In [None]:
from io import StringIO
import os 
from dotenv import load_dotenv

import climpred
import xarray as xr
import xesmf as xe
import numpy as np
import pandas as pd
import regionmask
import geopandas as gp
from climpred import HindcastEnsemble
from datetime import datetime

import xhistogram.xarray as xhist
from sklearn.metrics import roc_auc_score
import pandas as pd

import xskillscore as xs
from xbootstrap import block_bootstrap
from dask.distributed import Client

In [None]:
load_dotenv()

data_path=os.getenv("data_path")

## The Forecast Evaluation Process

Following process is invovled in assessing the accuracy of drought forecasts relative to observed data. 

The code uses contignecy function of [xskillscore](https://xskillscore.readthedocs.io/en/stable/api.html#dichotomous-only-yes-no-metrics) for Dichotomous-Only (yes/no) Metrics and [roc function](https://xskillscore.readthedocs.io/en/stable/api/xskillscore.roc.html#xskillscore.roc) of for Multi-Category Metrics ROC and AUROC.

1. **Observation and Forecast Data**: The process begins with two primary datasets - observed data (`obs_data`) and ensemble forecast data (`ens_data`).

2. **Threshold Determination**: A predefined threshold is used to classify whether a drought event occurred (based on observed and forecasted data).

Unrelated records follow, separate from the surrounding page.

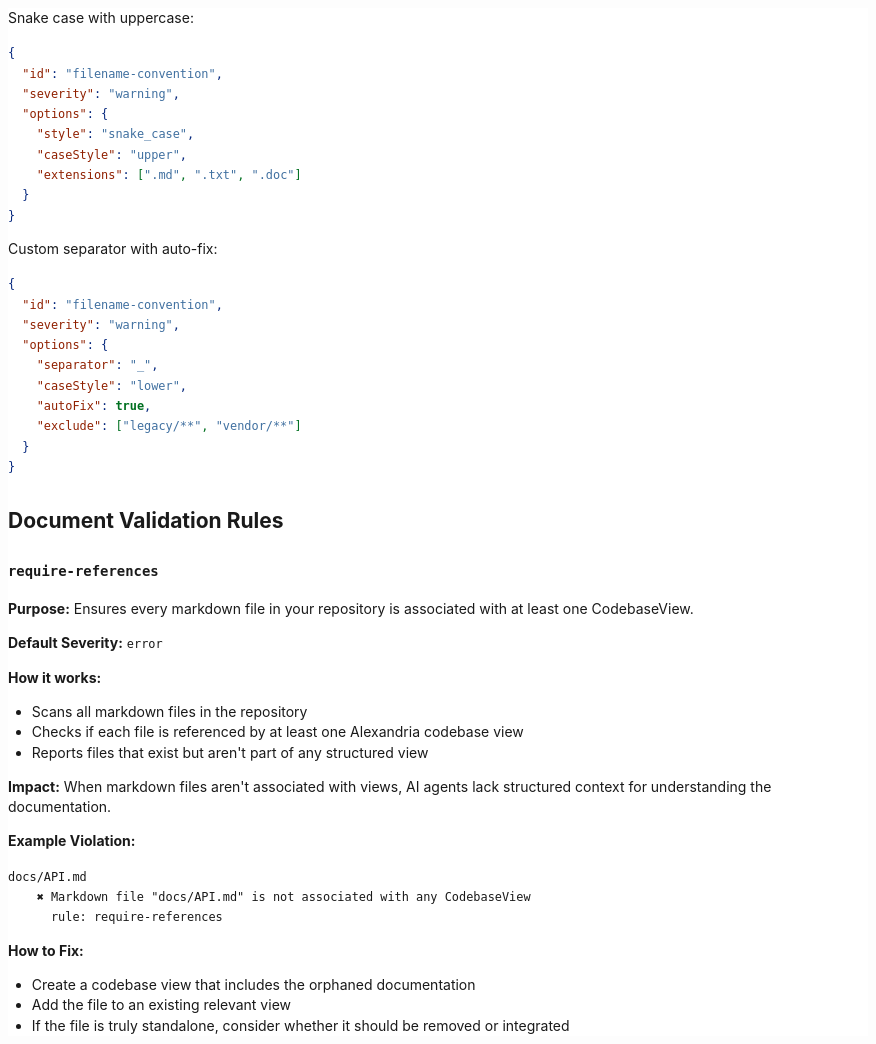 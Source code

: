 Snake case with uppercase:
```json
{
  "id": "filename-convention",
  "severity": "warning",
  "options": {
    "style": "snake_case",
    "caseStyle": "upper",
    "extensions": [".md", ".txt", ".doc"]
  }
}
```

Custom separator with auto-fix:
```json
{
  "id": "filename-convention",
  "severity": "warning",
  "options": {
    "separator": "_",
    "caseStyle": "lower",
    "autoFix": true,
    "exclude": ["legacy/**", "vendor/**"]
  }
}
```

## Document Validation Rules

### `require-references`

**Purpose:** Ensures every markdown file in your repository is associated with at least one CodebaseView.

**Default Severity:** `error`

**How it works:**
- Scans all markdown files in the repository
- Checks if each file is referenced by at least one Alexandria codebase view
- Reports files that exist but aren't part of any structured view

**Impact:** When markdown files aren't associated with views, AI agents lack structured context for understanding the documentation.

**Example Violation:**
```
docs/API.md
    ✖ Markdown file "docs/API.md" is not associated with any CodebaseView
      rule: require-references
```

**How to Fix:**
- Create a codebase view that includes the orphaned documentation
- Add the file to an existing relevant view
- If the file is truly standalone, consider whether it should be removed or integrated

This is the threshold value for different season as discussed in the paper. The used threshold values are indicated in the function `get_threshold`.

3. **Dichotomous Events Creation**:
   - **Observed Events**: A bin edges as described in the documentation for observed events is passed taking the extent of SPI values -4 to 4. The less than threshold value is NOT following Gabriela et.al 2023 as it is following the logic of xskillscore. 
   - **Forecasted Events**: Instead of averaging ensemble forecasts, an empirical probability is calculated. This reflects the proportion of ensemble members predicting values at or below the given threshold. 

4. **Probability Threshold for Forecasts**: The forecast data is then classified into dichotomous events based on a trigger value. This step converts the forecast probability into a binary outcome - whether a drought is forecasted to occur or not. In the process, all the possible trigger value between 0 to 1 is subject to testing as in the line `trigger_values = xr.DataArray(np.linspace(0, 1, num=100), dims=['trigger_value'])`. All combination of probablity value is tested by using a for loop and passing the bin edges as needed by the xskillscore. the function get_triggers_bin_edges creates the bin_edges as reqeuierd by the xskillscore. 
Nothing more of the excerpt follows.